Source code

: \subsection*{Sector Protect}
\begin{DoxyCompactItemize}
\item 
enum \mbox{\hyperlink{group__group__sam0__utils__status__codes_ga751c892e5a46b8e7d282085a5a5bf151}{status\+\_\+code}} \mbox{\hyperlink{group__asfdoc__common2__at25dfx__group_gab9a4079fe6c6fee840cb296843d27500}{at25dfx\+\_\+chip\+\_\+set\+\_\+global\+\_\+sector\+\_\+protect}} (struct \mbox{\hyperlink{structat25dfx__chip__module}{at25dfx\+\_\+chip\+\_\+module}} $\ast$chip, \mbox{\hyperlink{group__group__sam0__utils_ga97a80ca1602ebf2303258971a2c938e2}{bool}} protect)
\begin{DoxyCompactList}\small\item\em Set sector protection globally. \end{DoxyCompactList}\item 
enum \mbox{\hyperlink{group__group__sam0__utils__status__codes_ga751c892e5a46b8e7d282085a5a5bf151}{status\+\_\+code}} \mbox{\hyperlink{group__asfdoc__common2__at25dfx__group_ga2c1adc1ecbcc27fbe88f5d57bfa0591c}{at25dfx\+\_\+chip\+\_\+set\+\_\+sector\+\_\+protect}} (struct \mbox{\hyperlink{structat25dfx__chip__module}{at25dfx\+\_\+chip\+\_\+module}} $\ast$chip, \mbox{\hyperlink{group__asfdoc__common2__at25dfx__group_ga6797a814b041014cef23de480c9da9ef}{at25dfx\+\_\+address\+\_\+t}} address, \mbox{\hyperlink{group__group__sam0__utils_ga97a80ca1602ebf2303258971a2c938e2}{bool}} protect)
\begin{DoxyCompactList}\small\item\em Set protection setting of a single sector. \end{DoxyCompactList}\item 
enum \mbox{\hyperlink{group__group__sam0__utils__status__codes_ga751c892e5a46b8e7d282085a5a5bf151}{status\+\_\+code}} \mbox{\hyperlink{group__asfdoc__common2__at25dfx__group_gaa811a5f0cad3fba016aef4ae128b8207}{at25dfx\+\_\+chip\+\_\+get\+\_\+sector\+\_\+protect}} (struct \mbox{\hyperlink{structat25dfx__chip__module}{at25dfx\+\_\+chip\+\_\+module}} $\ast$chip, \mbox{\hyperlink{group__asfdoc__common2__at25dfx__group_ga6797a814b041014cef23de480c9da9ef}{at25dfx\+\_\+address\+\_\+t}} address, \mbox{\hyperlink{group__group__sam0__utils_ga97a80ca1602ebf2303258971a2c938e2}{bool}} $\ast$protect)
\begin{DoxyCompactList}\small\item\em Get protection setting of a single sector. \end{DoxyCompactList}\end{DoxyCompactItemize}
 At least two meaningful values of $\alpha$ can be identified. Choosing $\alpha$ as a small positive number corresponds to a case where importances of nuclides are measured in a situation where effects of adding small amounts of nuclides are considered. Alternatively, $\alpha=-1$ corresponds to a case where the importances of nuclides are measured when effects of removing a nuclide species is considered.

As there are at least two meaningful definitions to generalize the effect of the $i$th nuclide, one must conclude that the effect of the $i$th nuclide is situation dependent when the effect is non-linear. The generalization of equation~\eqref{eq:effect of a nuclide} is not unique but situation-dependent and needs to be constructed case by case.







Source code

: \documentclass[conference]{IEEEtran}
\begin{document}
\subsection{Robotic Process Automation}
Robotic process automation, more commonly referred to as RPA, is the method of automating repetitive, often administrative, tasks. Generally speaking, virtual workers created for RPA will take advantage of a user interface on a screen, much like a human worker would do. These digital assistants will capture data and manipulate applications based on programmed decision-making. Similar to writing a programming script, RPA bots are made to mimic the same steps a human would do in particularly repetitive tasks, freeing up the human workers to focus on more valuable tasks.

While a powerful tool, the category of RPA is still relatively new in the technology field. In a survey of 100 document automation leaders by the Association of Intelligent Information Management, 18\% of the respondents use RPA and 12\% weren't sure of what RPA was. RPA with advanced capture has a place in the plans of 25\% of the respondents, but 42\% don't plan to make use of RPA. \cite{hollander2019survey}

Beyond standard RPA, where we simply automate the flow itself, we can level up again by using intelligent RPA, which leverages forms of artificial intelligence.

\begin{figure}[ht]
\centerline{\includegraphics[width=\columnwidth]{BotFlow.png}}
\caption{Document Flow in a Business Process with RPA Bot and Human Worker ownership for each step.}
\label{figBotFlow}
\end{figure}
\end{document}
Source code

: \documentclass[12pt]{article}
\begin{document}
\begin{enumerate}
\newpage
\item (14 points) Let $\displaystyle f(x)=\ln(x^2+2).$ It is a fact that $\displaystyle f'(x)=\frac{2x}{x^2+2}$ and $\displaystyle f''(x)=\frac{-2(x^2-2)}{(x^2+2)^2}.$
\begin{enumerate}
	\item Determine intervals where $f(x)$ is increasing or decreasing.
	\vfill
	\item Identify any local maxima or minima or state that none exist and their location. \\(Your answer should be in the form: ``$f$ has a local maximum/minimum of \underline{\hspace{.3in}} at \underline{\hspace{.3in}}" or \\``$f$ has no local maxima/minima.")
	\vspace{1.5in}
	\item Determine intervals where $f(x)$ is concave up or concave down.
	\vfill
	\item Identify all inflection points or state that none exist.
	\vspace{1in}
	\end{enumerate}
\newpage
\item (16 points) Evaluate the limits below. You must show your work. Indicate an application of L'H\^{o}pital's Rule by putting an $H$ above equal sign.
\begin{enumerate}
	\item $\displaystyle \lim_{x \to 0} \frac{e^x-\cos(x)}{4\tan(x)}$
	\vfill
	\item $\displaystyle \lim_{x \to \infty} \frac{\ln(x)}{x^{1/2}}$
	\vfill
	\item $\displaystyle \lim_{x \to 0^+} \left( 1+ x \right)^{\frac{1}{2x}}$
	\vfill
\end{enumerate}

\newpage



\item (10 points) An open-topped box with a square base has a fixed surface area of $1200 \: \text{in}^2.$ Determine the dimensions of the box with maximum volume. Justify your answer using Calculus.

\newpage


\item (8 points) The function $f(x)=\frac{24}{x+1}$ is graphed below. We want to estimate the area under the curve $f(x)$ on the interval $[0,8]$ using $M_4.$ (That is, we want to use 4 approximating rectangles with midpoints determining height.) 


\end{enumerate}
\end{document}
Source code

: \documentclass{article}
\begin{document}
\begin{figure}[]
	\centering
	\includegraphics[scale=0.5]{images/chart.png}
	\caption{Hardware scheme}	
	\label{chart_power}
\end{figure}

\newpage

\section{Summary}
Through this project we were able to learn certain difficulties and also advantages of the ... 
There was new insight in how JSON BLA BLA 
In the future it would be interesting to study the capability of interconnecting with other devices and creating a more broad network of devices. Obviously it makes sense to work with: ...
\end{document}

= = = =

Say each line again exactly as it appears above.

Source code

: \subsection*{Sector Protect}
\begin{DoxyCompactItemize}
\item 
enum \mbox{\hyperlink{group__group__sam0__utils__status__codes_ga751c892e5a46b8e7d282085a5a5bf151}{status\+\_\+code}} \mbox{\hyperlink{group__asfdoc__common2__at25dfx__group_gab9a4079fe6c6fee840cb296843d27500}{at25dfx\+\_\+chip\+\_\+set\+\_\+global\+\_\+sector\+\_\+protect}} (struct \mbox{\hyperlink{structat25dfx__chip__module}{at25dfx\+\_\+chip\+\_\+module}} $\ast$chip, \mbox{\hyperlink{group__group__sam0__utils_ga97a80ca1602ebf2303258971a2c938e2}{bool}} protect)
\begin{DoxyCompactList}\small\item\em Set sector protection globally. \end{DoxyCompactList}\item 
enum \mbox{\hyperlink{group__group__sam0__utils__status__codes_ga751c892e5a46b8e7d282085a5a5bf151}{status\+\_\+code}} \mbox{\hyperlink{group__asfdoc__common2__at25dfx__group_ga2c1adc1ecbcc27fbe88f5d57bfa0591c}{at25dfx\+\_\+chip\+\_\+set\+\_\+sector\+\_\+protect}} (struct \mbox{\hyperlink{structat25dfx__chip__module}{at25dfx\+\_\+chip\+\_\+module}} $\ast$chip, \mbox{\hyperlink{group__asfdoc__common2__at25dfx__group_ga6797a814b041014cef23de480c9da9ef}{at25dfx\+\_\+address\+\_\+t}} address, \mbox{\hyperlink{group__group__sam0__utils_ga97a80ca1602ebf2303258971a2c938e2}{bool}} protect)
\begin{DoxyCompactList}\small\item\em Set protection setting of a single sector. \end{DoxyCompactList}\item 
enum \mbox{\hyperlink{group__group__sam0__utils__status__codes_ga751c892e5a46b8e7d282085a5a5bf151}{status\+\_\+code}} \mbox{\hyperlink{group__asfdoc__common2__at25dfx__group_gaa811a5f0cad3fba016aef4ae128b8207}{at25dfx\+\_\+chip\+\_\+get\+\_\+sector\+\_\+protect}} (struct \mbox{\hyperlink{structat25dfx__chip__module}{at25dfx\+\_\+chip\+\_\+module}} $\ast$chip, \mbox{\hyperlink{group__asfdoc__common2__at25dfx__group_ga6797a814b041014cef23de480c9da9ef}{at25dfx\+\_\+address\+\_\+t}} address, \mbox{\hyperlink{group__group__sam0__utils_ga97a80ca1602ebf2303258971a2c938e2}{bool}} $\ast$protect)
\begin{DoxyCompactList}\small\item\em Get protection setting of a single sector. \end{DoxyCompactList}\end{DoxyCompactItemize}
 At least two meaningful values of $\alpha$ can be identified. Choosing $\alpha$ as a small positive number corresponds to a case where importances of nuclides are measured in a situation where effects of adding small amounts of nuclides are considered. Alternatively, $\alpha=-1$ corresponds to a case where the importances of nuclides are measured when effects of removing a nuclide species is considered.

As there are at least two meaningful definitions to generalize the effect of the $i$th nuclide, one must conclude that the effect of the $i$th nuclide is situation dependent when the effect is non-linear. The generalization of equation~\eqref{eq:effect of a nuclide} is not unique but situation-dependent and needs to be constructed case by case.







Source code

: \documentclass[conference]{IEEEtran}
\begin{document}
\subsection{Robotic Process Automation}
Robotic process automation, more commonly referred to as RPA, is the method of automating repetitive, often administrative, tasks. Generally speaking, virtual workers created for RPA will take advantage of a user interface on a screen, much like a human worker would do. These digital assistants will capture data and manipulate applications based on programmed decision-making. Similar to writing a programming script, RPA bots are made to mimic the same steps a human would do in particularly repetitive tasks, freeing up the human workers to focus on more valuable tasks.

While a powerful tool, the category of RPA is still relatively new in the technology field. In a survey of 100 document automation leaders by the Association of Intelligent Information Management, 18\% of the respondents use RPA and 12\% weren't sure of what RPA was. RPA with advanced capture has a place in the plans of 25\% of the respondents, but 42\% don't plan to make use of RPA. \cite{hollander2019survey}

Beyond standard RPA, where we simply automate the flow itself, we can level up again by using intelligent RPA, which leverages forms of artificial intelligence.

\begin{figure}[ht]
\centerline{\includegraphics[width=\columnwidth]{BotFlow.png}}
\caption{Document Flow in a Business Process with RPA Bot and Human Worker ownership for each step.}
\label{figBotFlow}
\end{figure}
\end{document}
Source code

: \documentclass[12pt]{article}
\begin{document}
\begin{enumerate}
\newpage
\item (14 points) Let $\displaystyle f(x)=\ln(x^2+2).$ It is a fact that $\displaystyle f'(x)=\frac{2x}{x^2+2}$ and $\displaystyle f''(x)=\frac{-2(x^2-2)}{(x^2+2)^2}.$
\begin{enumerate}
	\item Determine intervals where $f(x)$ is increasing or decreasing.
	\vfill
	\item Identify any local maxima or minima or state that none exist and their location. \\(Your answer should be in the form: ``$f$ has a local maximum/minimum of \underline{\hspace{.3in}} at \underline{\hspace{.3in}}" or \\``$f$ has no local maxima/minima.")
	\vspace{1.5in}
	\item Determine intervals where $f(x)$ is concave up or concave down.
	\vfill
	\item Identify all inflection points or state that none exist.
	\vspace{1in}
	\end{enumerate}
\newpage
\item (16 points) Evaluate the limits below. You must show your work. Indicate an application of L'H\^{o}pital's Rule by putting an $H$ above equal sign.
\begin{enumerate}
	\item $\displaystyle \lim_{x \to 0} \frac{e^x-\cos(x)}{4\tan(x)}$
	\vfill
	\item $\displaystyle \lim_{x \to \infty} \frac{\ln(x)}{x^{1/2}}$
	\vfill
	\item $\displaystyle \lim_{x \to 0^+} \left( 1+ x \right)^{\frac{1}{2x}}$
	\vfill
\end{enumerate}

\newpage



\item (10 points) An open-topped box with a square base has a fixed surface area of $1200 \: \text{in}^2.$ Determine the dimensions of the box with maximum volume. Justify your answer using Calculus.

\newpage


\item (8 points) The function $f(x)=\frac{24}{x+1}$ is graphed below. We want to estimate the area under the curve $f(x)$ on the interval $[0,8]$ using $M_4.$ (That is, we want to use 4 approximating rectangles with midpoints determining height.) 


\end{enumerate}
\end{document}
Source code

: \documentclass{article}
\begin{document}
\begin{figure}[]
	\centering
	\includegraphics[scale=0.5]{images/chart.png}
	\caption{Hardware scheme}	
	\label{chart_power}
\end{figure}

\newpage

\section{Summary}
Through this project we were able to learn certain difficulties and also advantages of the ... 
There was new insight in how JSON BLA BLA 
In the future it would be interesting to study the capability of interconnecting with other devices and creating a more broad network of devices. Obviously it makes sense to work with: ...
\end{document}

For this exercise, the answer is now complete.